### Dataset ###
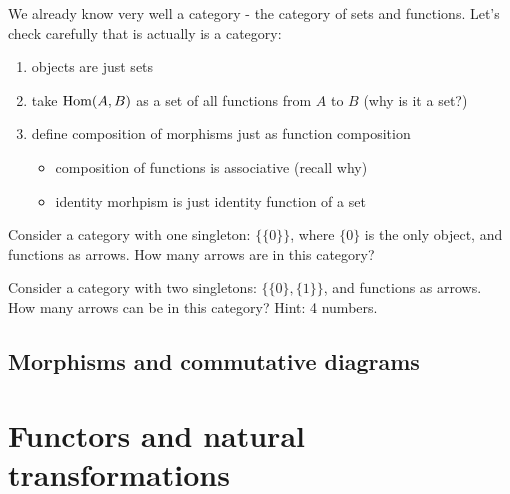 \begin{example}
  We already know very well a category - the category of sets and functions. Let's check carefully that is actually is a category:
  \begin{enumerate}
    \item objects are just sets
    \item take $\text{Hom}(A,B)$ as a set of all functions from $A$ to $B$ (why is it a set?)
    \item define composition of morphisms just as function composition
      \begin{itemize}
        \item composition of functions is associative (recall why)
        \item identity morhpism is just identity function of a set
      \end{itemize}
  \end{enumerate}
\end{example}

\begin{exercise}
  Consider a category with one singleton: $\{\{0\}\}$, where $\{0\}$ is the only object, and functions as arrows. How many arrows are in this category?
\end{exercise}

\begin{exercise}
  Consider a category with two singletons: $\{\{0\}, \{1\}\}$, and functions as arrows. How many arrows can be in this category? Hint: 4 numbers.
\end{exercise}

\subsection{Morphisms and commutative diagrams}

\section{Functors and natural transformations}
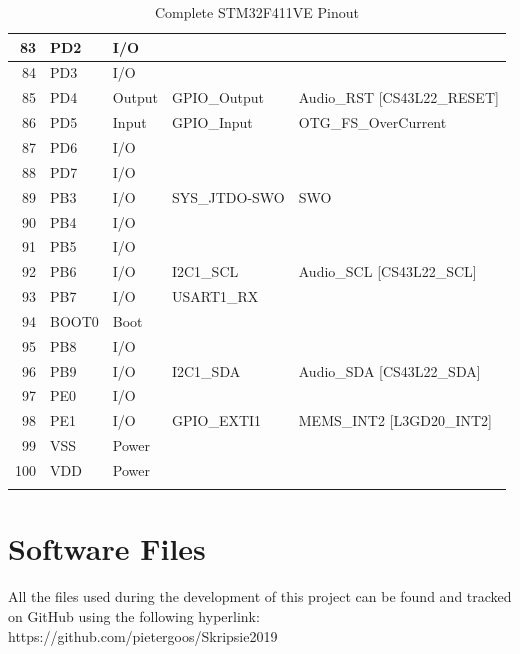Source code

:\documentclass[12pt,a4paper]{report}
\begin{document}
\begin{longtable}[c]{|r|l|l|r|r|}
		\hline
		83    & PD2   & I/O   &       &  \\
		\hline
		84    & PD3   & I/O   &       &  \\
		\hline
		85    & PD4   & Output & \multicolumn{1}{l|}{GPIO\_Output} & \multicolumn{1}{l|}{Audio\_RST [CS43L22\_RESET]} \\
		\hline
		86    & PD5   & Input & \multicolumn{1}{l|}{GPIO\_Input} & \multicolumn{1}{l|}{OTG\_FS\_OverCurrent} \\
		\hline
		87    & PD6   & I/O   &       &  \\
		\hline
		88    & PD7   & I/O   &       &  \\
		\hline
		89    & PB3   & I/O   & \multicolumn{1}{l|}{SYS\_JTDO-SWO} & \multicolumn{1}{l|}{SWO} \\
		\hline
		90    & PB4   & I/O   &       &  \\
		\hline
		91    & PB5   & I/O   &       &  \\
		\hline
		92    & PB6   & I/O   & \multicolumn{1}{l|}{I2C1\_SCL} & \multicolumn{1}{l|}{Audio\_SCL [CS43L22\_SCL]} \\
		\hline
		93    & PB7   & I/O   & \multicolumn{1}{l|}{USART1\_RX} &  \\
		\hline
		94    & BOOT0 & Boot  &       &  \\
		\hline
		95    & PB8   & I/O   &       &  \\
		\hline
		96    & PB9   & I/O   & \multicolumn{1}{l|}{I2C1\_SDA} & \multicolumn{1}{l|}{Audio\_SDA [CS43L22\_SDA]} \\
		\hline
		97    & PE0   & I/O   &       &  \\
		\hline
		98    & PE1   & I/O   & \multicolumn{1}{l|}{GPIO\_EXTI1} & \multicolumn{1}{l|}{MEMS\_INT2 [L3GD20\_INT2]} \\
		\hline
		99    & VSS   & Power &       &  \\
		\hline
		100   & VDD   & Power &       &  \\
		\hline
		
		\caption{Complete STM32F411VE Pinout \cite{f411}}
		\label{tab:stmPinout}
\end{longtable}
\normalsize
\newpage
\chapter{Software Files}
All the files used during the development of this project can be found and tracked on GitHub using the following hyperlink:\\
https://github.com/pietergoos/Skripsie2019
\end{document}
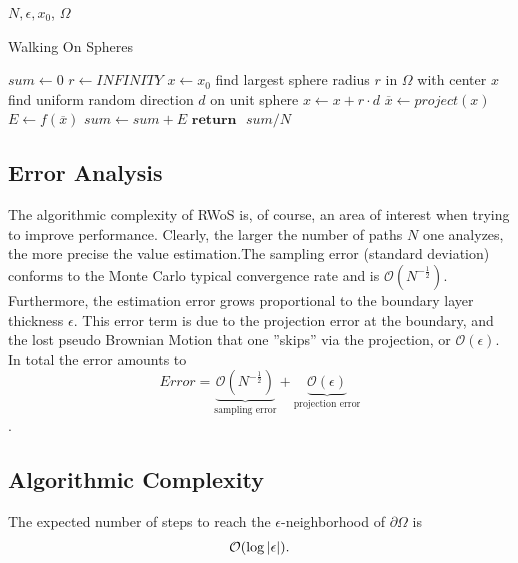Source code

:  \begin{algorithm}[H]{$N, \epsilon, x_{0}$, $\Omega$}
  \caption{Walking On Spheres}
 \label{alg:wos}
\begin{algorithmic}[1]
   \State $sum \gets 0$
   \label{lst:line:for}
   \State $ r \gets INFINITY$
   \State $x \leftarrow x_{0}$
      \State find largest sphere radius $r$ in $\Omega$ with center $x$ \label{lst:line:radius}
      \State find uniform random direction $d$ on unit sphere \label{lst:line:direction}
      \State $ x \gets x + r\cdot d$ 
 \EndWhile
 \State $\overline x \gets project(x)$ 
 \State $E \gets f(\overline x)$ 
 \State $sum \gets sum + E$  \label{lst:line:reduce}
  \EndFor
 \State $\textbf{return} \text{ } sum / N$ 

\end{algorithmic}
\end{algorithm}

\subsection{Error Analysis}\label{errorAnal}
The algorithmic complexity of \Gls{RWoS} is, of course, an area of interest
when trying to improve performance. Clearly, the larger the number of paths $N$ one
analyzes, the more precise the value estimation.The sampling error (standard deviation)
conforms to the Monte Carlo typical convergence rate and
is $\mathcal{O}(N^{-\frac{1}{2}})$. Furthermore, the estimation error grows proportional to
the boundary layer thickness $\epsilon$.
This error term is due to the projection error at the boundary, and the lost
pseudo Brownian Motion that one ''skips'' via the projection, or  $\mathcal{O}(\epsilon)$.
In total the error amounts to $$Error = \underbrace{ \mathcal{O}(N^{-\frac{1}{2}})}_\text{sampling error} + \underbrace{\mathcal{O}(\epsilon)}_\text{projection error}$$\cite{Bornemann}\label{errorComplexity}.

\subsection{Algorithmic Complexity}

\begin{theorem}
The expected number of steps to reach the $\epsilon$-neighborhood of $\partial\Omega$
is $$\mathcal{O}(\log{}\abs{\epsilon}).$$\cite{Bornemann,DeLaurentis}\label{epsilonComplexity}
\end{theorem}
###
Requirement =
Wherever a picture appears in the records above, skip it and retype everything else exactly.

Response to this task =
 \begin{example}
  We already know very well a category - the category of sets and functions. Let's check carefully that is actually is a category:
  \begin{enumerate}
    \item objects are just sets
    \item take $\text{Hom}(A,B)$ as a set of all functions from $A$ to $B$ (why is it a set?)
    \item define composition of morphisms just as function composition
      \begin{itemize}
        \item composition of functions is associative (recall why)
        \item identity morhpism is just identity function of a set
      \end{itemize}
  \end{enumerate}
\end{example}

\begin{exercise}
  Consider a category with one singleton: $\{\{0\}\}$, where $\{0\}$ is the only object, and functions as arrows. How many arrows are in this category?
\end{exercise}

\begin{exercise}
  Consider a category with two singletons: $\{\{0\}, \{1\}\}$, and functions as arrows. How many arrows can be in this category? Hint: 4 numbers.
\end{exercise}

\subsection{Morphisms and commutative diagrams}

\section{Functors and natural transformations}
Source code

:\documentclass[12pt,a4paper]{report}
\begin{document}
\begin{longtable}[c]{|r|l|l|r|r|}
		\hline
		83    & PD2   & I/O   &       &  \\
		\hline
		84    & PD3   & I/O   &       &  \\
		\hline
		85    & PD4   & Output & \multicolumn{1}{l|}{GPIO\_Output} & \multicolumn{1}{l|}{Audio\_RST [CS43L22\_RESET]} \\
		\hline
		86    & PD5   & Input & \multicolumn{1}{l|}{GPIO\_Input} & \multicolumn{1}{l|}{OTG\_FS\_OverCurrent} \\
		\hline
		87    & PD6   & I/O   &       &  \\
		\hline
		88    & PD7   & I/O   &       &  \\
		\hline
		89    & PB3   & I/O   & \multicolumn{1}{l|}{SYS\_JTDO-SWO} & \multicolumn{1}{l|}{SWO} \\
		\hline
		90    & PB4   & I/O   &       &  \\
		\hline
		91    & PB5   & I/O   &       &  \\
		\hline
		92    & PB6   & I/O   & \multicolumn{1}{l|}{I2C1\_SCL} & \multicolumn{1}{l|}{Audio\_SCL [CS43L22\_SCL]} \\
		\hline
		93    & PB7   & I/O   & \multicolumn{1}{l|}{USART1\_RX} &  \\
		\hline
		94    & BOOT0 & Boot  &       &  \\
		\hline
		95    & PB8   & I/O   &       &  \\
		\hline
		96    & PB9   & I/O   & \multicolumn{1}{l|}{I2C1\_SDA} & \multicolumn{1}{l|}{Audio\_SDA [CS43L22\_SDA]} \\
		\hline
		97    & PE0   & I/O   &       &  \\
		\hline
		98    & PE1   & I/O   & \multicolumn{1}{l|}{GPIO\_EXTI1} & \multicolumn{1}{l|}{MEMS\_INT2 [L3GD20\_INT2]} \\
		\hline
		99    & VSS   & Power &       &  \\
		\hline
		100   & VDD   & Power &       &  \\
		\hline
		
		\caption{Complete STM32F411VE Pinout \cite{f411}}
		\label{tab:stmPinout}
\end{longtable}
\normalsize
\newpage
\chapter{Software Files}
All the files used during the development of this project can be found and tracked on GitHub using the following hyperlink:\\
https://github.com/pietergoos/Skripsie2019
\end{document}
Source code

:  \begin{algorithm}[H]{$N, \epsilon, x_{0}$, $\Omega$}
  \caption{Walking On Spheres}
 \label{alg:wos}
\begin{algorithmic}[1]
   \State $sum \gets 0$
   \label{lst:line:for}
   \State $ r \gets INFINITY$
   \State $x \leftarrow x_{0}$
      \State find largest sphere radius $r$ in $\Omega$ with center $x$ \label{lst:line:radius}
      \State find uniform random direction $d$ on unit sphere \label{lst:line:direction}
      \State $ x \gets x + r\cdot d$ 
 \EndWhile
 \State $\overline x \gets project(x)$ 
 \State $E \gets f(\overline x)$ 
 \State $sum \gets sum + E$  \label{lst:line:reduce}
  \EndFor
 \State $\textbf{return} \text{ } sum / N$ 

\end{algorithmic}
\end{algorithm}

\subsection{Error Analysis}\label{errorAnal}
The algorithmic complexity of \Gls{RWoS} is, of course, an area of interest
when trying to improve performance. Clearly, the larger the number of paths $N$ one
analyzes, the more precise the value estimation.The sampling error (standard deviation)
conforms to the Monte Carlo typical convergence rate and
is $\mathcal{O}(N^{-\frac{1}{2}})$. Furthermore, the estimation error grows proportional to
the boundary layer thickness $\epsilon$.
This error term is due to the projection error at the boundary, and the lost
pseudo Brownian Motion that one ''skips'' via the projection, or  $\mathcal{O}(\epsilon)$.
In total the error amounts to $$Error = \underbrace{ \mathcal{O}(N^{-\frac{1}{2}})}_\text{sampling error} + \underbrace{\mathcal{O}(\epsilon)}_\text{projection error}$$\cite{Bornemann}\label{errorComplexity}.

\subsection{Algorithmic Complexity}

\begin{theorem}
The expected number of steps to reach the $\epsilon$-neighborhood of $\partial\Omega$
is $$\mathcal{O}(\log{}\abs{\epsilon}).$$\cite{Bornemann,DeLaurentis}\label{epsilonComplexity}
\end{theorem}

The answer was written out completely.